Philippe Regis Denis de Keredern de Trobriand

Philippe de Trobriand was born outside Tours, France on June 4, 1816, at the Loire chateau of his father. Philippe as educated in Paris, graduated from the College de Tours, and went on to receive a degree in law from the Poitiers in 1837.

In 1841, de Trobriand came to the United States, and during a tour of America, met and became engaged to Mary Mason Jones, a New York heiress. Two years later in 1843, they were married in Paris, and settled in Venice, Italy. In 1847, the couple returned to the U.S., settling in New York. While here, de Trobriand worked as the editor to the Revue de nouveau monde from 1849 to 1850, and contributed his writings to the Le courrier des Etats Unis. When the Civil War began in 1861, he volunteered and became a colonel in the Gardes Lafayette, a Franco-American unit attached to the New York Militia.

During the war, Philippe was a gallant and inventive officer, who took part in the campaigns of the Army of the Potomac. He first commanded brigades during the Peninsula Campaign, then went on to command at Fredericksburg, Chancellorsville, and Gettysburg. It was de Trobriand who held the center of Major George E. Pickett's Union line at the Peach Orchard at Gettysburg.
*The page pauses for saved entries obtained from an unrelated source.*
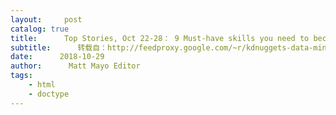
 ```yaml
---
layout:     post
catalog: true
title:      Top Stories, Oct 22-28： 9 Must-have skills you need to become a Data Scientist, updated; Named Entity Recognition and Classification with Scikit-Learn
subtitle:      转载自：http://feedproxy.google.com/~r/kdnuggets-data-mining-analytics/~3/Ej33Yv4_44c/top-news-week-1022-1028.html
date:      2018-10-29
author:      Matt Mayo Editor
tags:
    - html
    - doctype
---
```






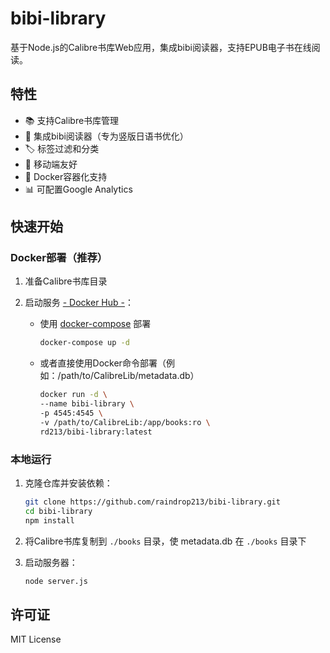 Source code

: # bibi-library

基于Node.js的Calibre书库Web应用，集成bibi阅读器，支持EPUB电子书在线阅读。

## 特性
- 📚 支持Calibre书库管理
- 📖 集成bibi阅读器（专为竖版日语书优化）
- 🏷️ 标签过滤和分类
- 📱 移动端友好
- 🐳 Docker容器化支持
- 📊 可配置Google Analytics

## 快速开始

### Docker部署（推荐）

1. 准备Calibre书库目录

2. 启动服务 [- Docker Hub -](https://hub.docker.com/repository/docker/rd213/bibi-library/general)：


   - 使用 [docker-compose](./docker-compose.yml) 部署
      ```bash
      docker-compose up -d
      ```

   - 或者直接使用Docker命令部署（例如：/path/to/CalibreLib/metadata.db）
      ```bash
      docker run -d \
      --name bibi-library \
      -p 4545:4545 \
      -v /path/to/CalibreLib:/app/books:ro \
      rd213/bibi-library:latest
      ```


### 本地运行

1. 克隆仓库并安装依赖：
   ```bash
   git clone https://github.com/raindrop213/bibi-library.git
   cd bibi-library
   npm install
   ```

2. 将Calibre书库复制到 `./books` 目录，使 metadata.db 在 `./books` 目录下

3. 启动服务器：
   ```bash
   node server.js
   ```

## 许可证
MIT License
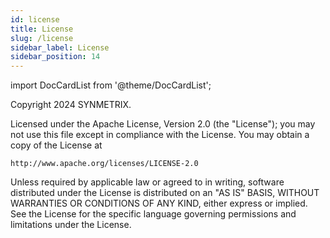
 ```yaml
---
id: license
title: License
slug: /license
sidebar_label: License
sidebar_position: 14
---
```



import DocCardList from '@theme/DocCardList';

<DocCardList />

Copyright 2024 SYNMETRIX.

Licensed under the Apache License, Version 2.0 (the "License");
you may not use this file except in compliance with the License.
You may obtain a copy of the License at

    http://www.apache.org/licenses/LICENSE-2.0

Unless required by applicable law or agreed to in writing, software
distributed under the License is distributed on an "AS IS" BASIS,
WITHOUT WARRANTIES OR CONDITIONS OF ANY KIND, either express or implied.
See the License for the specific language governing permissions and
limitations under the License. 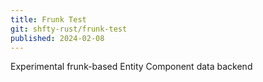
 ```yaml
---
title: Frunk Test
git: shfty-rust/frunk-test
published: 2024-02-08
---
```


Experimental frunk-based Entity Component data backend

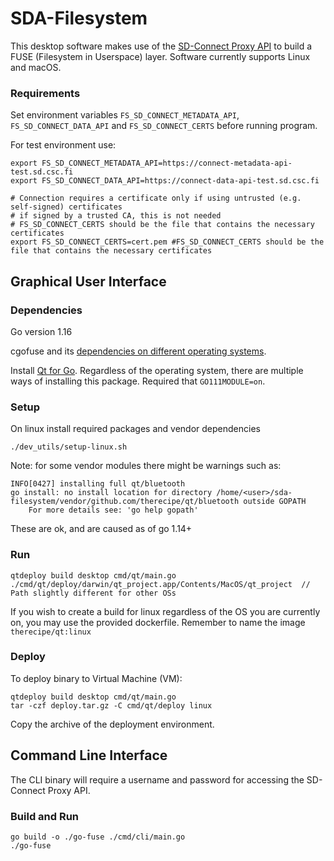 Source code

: # SDA-Filesystem

This desktop software makes use of the [SD-Connect Proxy API](docs/API.md) to build a FUSE (Filesystem in Userspace) layer. Software currently supports Linux and macOS.


### Requirements

Set environment variables `FS_SD_CONNECT_METADATA_API`, `FS_SD_CONNECT_DATA_API` and `FS_SD_CONNECT_CERTS` before running program.

For test environment use:

```
export FS_SD_CONNECT_METADATA_API=https://connect-metadata-api-test.sd.csc.fi
export FS_SD_CONNECT_DATA_API=https://connect-data-api-test.sd.csc.fi

# Connection requires a certificate only if using untrusted (e.g. self-signed) certificates
# if signed by a trusted CA, this is not needed
# FS_SD_CONNECT_CERTS should be the file that contains the necessary certificates
export FS_SD_CONNECT_CERTS=cert.pem	#FS_SD_CONNECT_CERTS should be the file that contains the necessary certificates
```

## Graphical User Interface

###  Dependencies
Go version 1.16

cgofuse and its [dependencies on different operating systems](https://github.com/billziss-gh/cgofuse#how-to-build).

Install [Qt for Go](https://github.com/therecipe/qt). Regardless of the operating system, there are multiple ways of installing this package. Required that `GO111MODULE=on`.

### Setup

On linux install required packages and vendor dependencies
```
./dev_utils/setup-linux.sh
```

Note: for some vendor modules there might be warnings such as:
```
INFO[0427] installing full qt/bluetooth                 
go install: no install location for directory /home/<user>/sda-filesystem/vendor/github.com/therecipe/qt/bluetooth outside GOPATH
	For more details see: 'go help gopath'
```
These are ok, and are caused as of go 1.14+ 

### Run

```
qtdeploy build desktop cmd/qt/main.go
./cmd/qt/deploy/darwin/qt_project.app/Contents/MacOS/qt_project  // Path slightly different for other OSs
```

If you wish to create a build for linux regardless of the OS you are currently on, you may use the provided dockerfile. Remember to name the image `therecipe/qt:linux`

### Deploy

To deploy binary to Virtual Machine (VM):
```
qtdeploy build desktop cmd/qt/main.go
tar -czf deploy.tar.gz -C cmd/qt/deploy linux
```

Copy the archive of the deployment environment.

## Command Line Interface

The CLI binary will require a username and password for accessing the SD-Connect Proxy API.

### Build and Run
```
go build -o ./go-fuse ./cmd/cli/main.go
./go-fuse
```
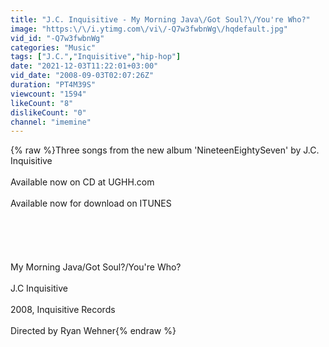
 ```yaml
---
title: "J.C. Inquisitive - My Morning Java\/Got Soul?\/You're Who?"
image: "https:\/\/i.ytimg.com\/vi\/-Q7w3fwbnWg\/hqdefault.jpg"
vid_id: "-Q7w3fwbnWg"
categories: "Music"
tags: ["J.C.","Inquisitive","hip-hop"]
date: "2021-12-03T11:22:01+03:00"
vid_date: "2008-09-03T02:07:26Z"
duration: "PT4M39S"
viewcount: "1594"
likeCount: "8"
dislikeCount: "0"
channel: "imemine"
---
```

{% raw %}Three songs from the new album 'NineteenEightySeven' by J.C. Inquisitive<br /><br />Available now on CD at UGHH.com<br /><br />Available now for download on ITUNES<br /><br /><br /><br /><br /><br />My Morning Java/Got Soul?/You're Who?<br /><br />J.C Inquisitive<br /><br />2008, Inquisitive Records<br /><br />Directed by Ryan Wehner{% endraw %}
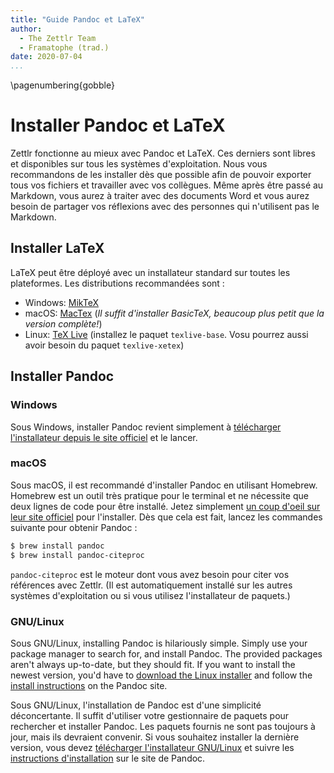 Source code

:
 ```yaml
---
title: "Guide Pandoc et LaTeX"
author:
  - The Zettlr Team
  - Framatophe (trad.)
date: 2020-07-04
...
```


\pagenumbering{gobble}

# Installer Pandoc et LaTeX

Zettlr fonctionne au mieux avec Pandoc et LaTeX. Ces derniers sont libres et disponibles sur tous les systèmes d'exploitation. Nous vous recommandons de les installer dès que possible afin de pouvoir exporter tous vos fichiers et travailler avec vos collègues. Même après être passé au Markdown, vous aurez à traiter avec des documents Word et vous aurez besoin de partager vos réflexions avec des personnes qui n'utilisent pas le Markdown.

## Installer LaTeX

LaTeX peut être déployé avec un installateur standard sur toutes les plateformes. Les distributions recommandées sont :

* Windows: [MikTeX](https://miktex.org/download)
* macOS: [MacTex](https://www.tug.org/mactex/morepackages.html) (_Il suffit d'installer BasicTeX, beaucoup plus petit que la version complète!_)
* Linux: [TeX Live](https://www.tug.org/texlive/) (installez le paquet `texlive-base`. Vosu pourrez aussi avoir besoin du paquet `texlive-xetex`)

## Installer Pandoc

### Windows

Sous Windows, installer Pandoc revient simplement à [télécharger l'installateur depuis le site officiel](https://github.com/jgm/pandoc/releases/latest) et le lancer.

### macOS

Sous macOS, il est recommandé d'installer Pandoc en utilisant Homebrew. Homebrew est un outil très pratique pour le terminal et ne nécessite que deux lignes de code pour être installé. Jetez simplement [un coup d'oeil sur leur site officiel](https://brew.sh/) pour l'installer. Dès que cela est fait, lancez les commandes suivante pour obtenir Pandoc :

```bash
$ brew install pandoc
$ brew install pandoc-citeproc
```

`pandoc-citeproc` est le moteur dont vous avez besoin pour citer vos références avec Zettlr. (Il est automatiquement installé sur les autres systèmes d'exploitation ou si vous utilisez l'installateur de paquets.)

### GNU/Linux

Sous GNU/Linux, installing Pandoc is hilariously simple. Simply use your package manager to search for, and install Pandoc. The provided packages aren't always up-to-date, but they should fit. If you want to install the newest version, you'd have to [download the Linux installer](https://github.com/jgm/pandoc/releases/latest) and follow the [install instructions](https://pandoc.org/installing.html) on the Pandoc site.

Sous GNU/Linux, l'installation de Pandoc est d'une simplicité déconcertante. Il suffit d'utiliser votre gestionnaire de paquets pour rechercher et installer Pandoc. Les paquets fournis ne sont pas toujours à jour, mais ils devraient convenir. Si vous souhaitez installer la dernière version, vous devez [télécharger l'installateur GNU/Linux](https://github.com/jgm/pandoc/releases/latest) et suivre les [instructions d'installation](https://pandoc.org/installing.html) sur le site de Pandoc.


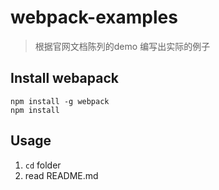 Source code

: # webpack-examples

> 根据官网文档陈列的demo 编写出实际的例子

## Install webapack

```
npm install -g webpack
npm install
```

## Usage

1. `cd` folder
2. read README.md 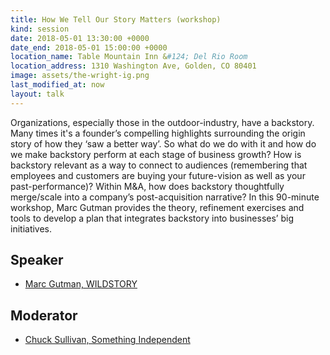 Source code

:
 ```yaml
---
title: How We Tell Our Story Matters (workshop)
kind: session
date: 2018-05-01 13:30:00 +0000
date_end: 2018-05-01 15:00:00 +0000
location_name: Table Mountain Inn &#124; Del Rio Room
location_address: 1310 Washington Ave, Golden, CO 80401
image: assets/the-wright-ig.png
last_modified_at: now
layout: talk
---
```

Organizations, especially those in the outdoor-industry, have a backstory. Many times it's a founder’s compelling highlights surrounding the origin story of how they ‘saw a better way’. So what do we do with it and how do we make backstory perform at each stage of business growth? How is backstory relevant as a way to connect to audiences (remembering that employees and customers are buying your future-vision as well as your past-performance)? Within M&A, how does backstory thoughtfully merge/scale into a company’s post-acquisition narrative? In this 90-minute workshop, Marc Gutman provides the theory, refinement exercises and tools to develop a plan that integrates backstory into businesses’ big initiatives.

## Speaker

* [Marc Gutman, WILDSTORY](https://wildstory.com/)

## Moderator

* [Chuck Sullivan, Something Independent](http://www.somethingindependent.com/)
When Robert E. Lee surrendered at Appomattox Court House, de Trobriand was present, being promoted to major general that same day. After the war, in July 1866, he was commissioned a colonel in the Regular Army. However, he was in Paris at the time of this commission, so he remained there to finish writing his book titled: Quatre ans a l'armee du Potomac. This book resulted in a two volume set, published in 1867-1868. Upon his book being translated into English, it won high praise.

Returning to America, he again served in the army in the Dakotas, Montana, Wyoming and Utah. These duties were distributed between the U.S. and frequent duties in France. In 1874, his cousin died, so he succeeded to the title of count.

During the last week of Reconstruction, he again held an army command in Louisiana. Retiring from the military in 1879, he made his home in Louisiana. Philippe de Trobriand died in Bayport New York on July 15, 1897.

Copyright© John T. Marck. All Rights Reserved. This article and their accompanying pictures, photographs, and line art, may not be resold, reprinted, or redistributed for compensation of any kind without prior written permission from the author.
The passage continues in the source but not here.